Medically, I don't think we are supposed to be mountain biking. But I think as long as you keep the risks down, the benefit of exercising outweighs the risks (but I am not a doctor!)


----------



## UPSed (Dec 26, 2010)

I had DVT 6 years ago which ultimately resulted in a pulmonary embolism. Was in the hospital for 5 days. I was on warfarin and was told to take it easy. The biggest concern was falling and having head trauma. Started doing easy rides two weeks after I was released from the hospital. The first time I crashed I bled a little more than normal but not as bad as I thought I would. I did notice the more I tried not to crash the more I would. Thankfully I was only on the medication for six months and have since returned to normal. My DVT was caused by a foot injury followed by a long trip. Only you along with the advice of your doctor knows what's best. Good luck to you.


----------



## GraniteRash (Jun 3, 2006)

Me too. Factor V Leiden. I've had 3 DVTs, the last about 20 years ago. Lifetime coumadin after the last one. I've been mountain biking for 10+ years and skiing for the same amount of time. No serious injuries, a broken rib this year being the worst, but I'm not that aggressive a rider or skier.

I can't agree with Miker J about no riding. I think you can still ride fairly technical trails and be OK. Just be careful, limit the jumping and the speed, like DaHeckler says.

Clotting disorders are fairly common, if you have had a few episodes and haven't tried to figure out if you have a genetic propensity, you probably should.


----------



## pursuiter (May 28, 2008)

I'm a factor 5 clotter with 2 major episodes. I'm on warfarin for life now, age 54. First, don't use a GP for this, go to a hemotologist and have him handle your condition. I was misdiagnosed by several ER and GP physicians. My hemotologist prescribed my own INR machine and I test myself weekly. Now I'm never out of range and don't get those nasty bruises. 

I have had two hemotologists in the last decade, both OK'ed mountain/road biking with a good helmet and a RoadID. These isn't any reason you can't bike, get a hemotologist, GPs are clueless about this condition.


----------



## GraniteRash (Jun 3, 2006)

great advice pursuiter. clotting, or not, is really, really complicated-- a hematologist is a must.


----------



## pursuiter (May 28, 2008)

Miker J said:


> I manage patients with bleeds almost every week who are on anticoagulants.
> 
> So, do we consider mountain biking a "contact sport"?....

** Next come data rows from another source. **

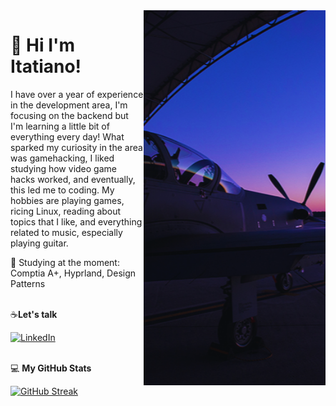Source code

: <img align="right" alt="valkyrie xb70" height="600" src="https://raw.githubusercontent.com/itatiN/itatiN/main/ZUMMMMM.png">

# 🔭  Hi I'm Itatiano!
I have over a year of experience in the development area, I'm focusing on the backend but I'm learning a little bit of everything every day! 
What sparked my curiosity in the area was gamehacking, I liked studying how video game hacks worked, and eventually, this led me to coding.
My hobbies are playing games, ricing Linux, reading about topics that I like, and everything related to music, especially playing guitar.<br>


📖 Studying at the moment: Comptia A+, Hyprland, Design Patterns <br><br>

☕**Let's talk**  

[![LinkedIn](https://img.shields.io/badge/LinkedIn-000?style=for-the-badge&logo=linkedin&logoColor=blue)](https://[https://www.linkedin.com/in/itatianofilho])<br><br>

💻 **My GitHub Stats**
 
[![GitHub Streak](https://streak-stats.demolab.com?user=itatiN&theme=blue-navy&hide_border=true)](https://git.io/streak-stats)

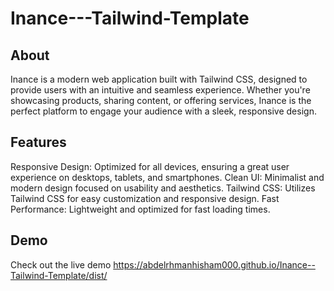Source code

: # Inance---Tailwind-Template
## About
Inance is a modern web application built with Tailwind CSS, designed to provide users with an intuitive and seamless experience. Whether you're showcasing products, sharing content, or offering services, Inance is the perfect platform to engage your audience with a sleek, responsive design.

## Features
Responsive Design: Optimized for all devices, ensuring a great user experience on desktops, tablets, and smartphones.
Clean UI: Minimalist and modern design focused on usability and aesthetics.
Tailwind CSS: Utilizes Tailwind CSS for easy customization and responsive design.
Fast Performance: Lightweight and optimized for fast loading times.
## Demo
Check out the live demo https://abdelrhmanhisham000.github.io/Inance--Tailwind-Template/dist/
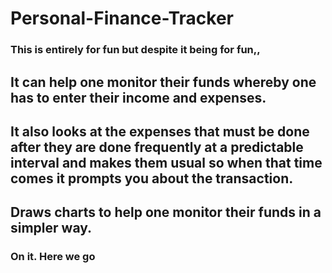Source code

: # Personal-Finance-Tracker
### This is entirely for fun but despite it being for fun,,
## It can help one monitor their funds whereby one has to enter their income and expenses.
## It also looks at the expenses that must be done after they are done frequently at a predictable interval and makes them usual so when that time comes it prompts you about the transaction.
## Draws charts to help one monitor their funds in a simpler way.
### On it. Here we go
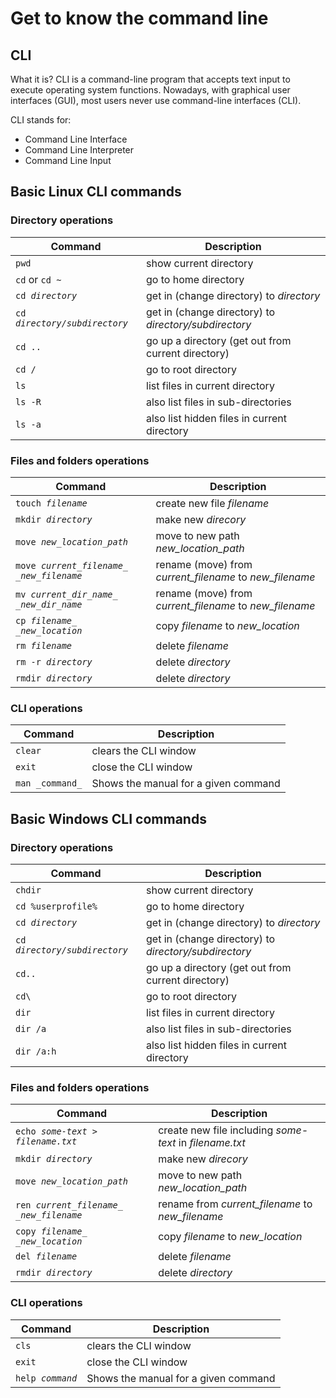 # Get to know the command line

## CLI

What it is?
CLI is a command-line program that accepts text input to execute operating system functions. Nowadays, with graphical user interfaces (GUI), most users never use command-line interfaces (CLI).

CLI stands for:

- Command Line Interface
- Command Line Interpreter
- Command Line Input

## Basic Linux CLI commands

### Directory operations

| Command                         | Description                                           |
| ------------------------------- | ----------------------------------------------------- |
| `pwd`                           | show current directory                                |
| `cd` or `cd ~`                  | go to home directory                                  |
| `cd `_`directory`_              | get in (change directory) to _directory_              |
| `cd `_`directory/subdirectory`_ | get in (change directory) to _directory/subdirectory_ |
| `cd ..`                         | go up a directory (get out from current directory)    |
| `cd /`                          | go to root directory                                  |
| `ls`                            | list files in current directory                       |
| `ls -R`                         | also list files in sub-directories                    |
| `ls -a`                         | also list hidden files in current directory           |

### Files and folders operations

| Command                                    | Description                                             |
| ------------------------------------------ | ------------------------------------------------------- |
| `touch `_`filename`_                       | create new file _filename_                              |
| `mkdir `_`directory`_                      | make new _direcory_                                     |
| `move `_`new_location_path`_               | move to new path _new_location_path_                    |
| `move `_`current_filename_ _new_filename`_ | rename (move) from _current_filename_ to _new_filename_ |
| `mv `_`current_dir_name_ _new_dir_name`_   | rename (move) from _current_filename_ to _new_filename_ |
| `cp `_`filename_ _new_location`_           | copy _filename_ to _new_location_                       |
| `rm `_`filename`_                          | delete _filename_                                       |
| `rm -r `_`directory`_                      | delete _directory_                                      |
| `rmdir `_`directory`_                      | delete _directory_                                      |

### CLI operations

| Command         | Description                          |
| --------------- | ------------------------------------ |
| `clear`         | clears the CLI window                |
| `exit`          | close the CLI window                 |
| `man _command_` | Shows the manual for a given command |

## Basic Windows CLI commands

### Directory operations

| Command                         | Description                                           |
| ------------------------------- | ----------------------------------------------------- |
| `chdir`                         | show current directory                                |
| `cd %userprofile%`              | go to home directory                                  |
| `cd `_`directory`_              | get in (change directory) to _directory_              |
| `cd `_`directory/subdirectory`_ | get in (change directory) to _directory/subdirectory_ |
| `cd..`                          | go up a directory (get out from current directory)    |
| `cd\`                           | go to root directory                                  |
| `dir`                           | list files in current directory                       |
| `dir /a`                        | also list files in sub-directories                    |
| `dir /a:h`                      | also list hidden files in current directory           |

### Files and folders operations

| Command                                   | Description                                             |
| ----------------------------------------- | ------------------------------------------------------- |
| `echo `_`some-text > filename.txt `_      | create new file including _some-text_ in _filename.txt_ |
| `mkdir `_`directory`_                     | make new _direcory_                                     |
| `move `_`new_location_path`_              | move to new path _new_location_path_                    |
| `ren `_`current_filename_ _new_filename`_ | rename from _current_filename_ to _new_filename_        |
| `copy `_`filename_ _new_location`_        | copy _filename_ to _new_location_                       |
| `del `_`filename`_                        | delete _filename_                                       |
| `rmdir `_`directory`_                     | delete _directory_                                      |

### CLI operations

| Command            | Description                          |
| ------------------ | ------------------------------------ |
| `cls`              | clears the CLI window                |
| `exit`             | close the CLI window                 |
| `help `_`command`_ | Shows the manual for a given command |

What is your training and professional background?

Who is the "we" you're referencing when you discuss contact sports?

Do you consider yourself as expert as my hemotologists, esp my current one who is an ex USCF roadie? He says riding is fine with proper helmet and RoadID.


----------



## Miker J (Nov 4, 2003)

By "we" I was referring to those here in the thread discussing the issue.

Again, medical literature, in general, advises those on anti-coagulants to not participate in contact sports.

Thus, I suggest "we", the OP and those in thread, decide if mountain biking could be as traumatic as your typical contact sport, and apply the advice above to mountain biking.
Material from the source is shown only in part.